Task statement: Lines before the one containing "handler. For example, you" are excluded; print that line and every line after it through the end of the material below, exactly.

Data to use:
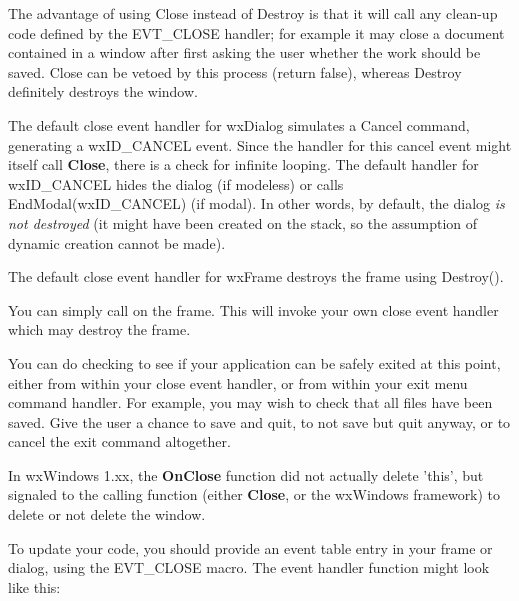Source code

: The advantage of using Close instead of Destroy is that it will call any clean-up code
defined by the EVT\_CLOSE handler; for example it may close a document contained in
a window after first asking the user whether the work should be saved. Close can be vetoed
by this process (return false), whereas Destroy definitely destroys the window.


The default close event handler for wxDialog simulates a Cancel command,
generating a wxID\_CANCEL event. Since the handler for this cancel event might
itself call {\bf Close}, there is a check for infinite looping. The default handler
for wxID\_CANCEL hides the dialog (if modeless) or calls EndModal(wxID\_CANCEL) (if modal).
In other words, by default, the dialog {\it is not destroyed} (it might have been created
on the stack, so the assumption of dynamic creation cannot be made).

The default close event handler for wxFrame destroys the frame using Destroy().
%


You can simply call  on the frame. This
will invoke your own close event handler which may destroy the frame.

You can do checking to see if your application can be safely exited at this point,
either from within your close event handler, or from within your exit menu command
handler. For example, you may wish to check that all files have been saved.
Give the user a chance to save and quit, to not save but quit anyway, or to cancel
the exit command altogether.


In wxWindows 1.xx, the {\bf OnClose} function did not actually delete 'this', but signaled
to the calling function (either {\bf Close}, or the wxWindows framework) to delete
or not delete the window.

To update your code, you should provide an event table entry in your frame or
dialog, using the EVT\_CLOSE macro. The event handler function might look like this:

Task result:
handler. For example, you may wish to check that all files have been saved.
Give the user a chance to save and quit, to not save but quit anyway, or to cancel
the exit command altogether.


In wxWindows 1.xx, the {\bf OnClose} function did not actually delete 'this', but signaled
to the calling function (either {\bf Close}, or the wxWindows framework) to delete
or not delete the window.

To update your code, you should provide an event table entry in your frame or
dialog, using the EVT\_CLOSE macro. The event handler function might look like this:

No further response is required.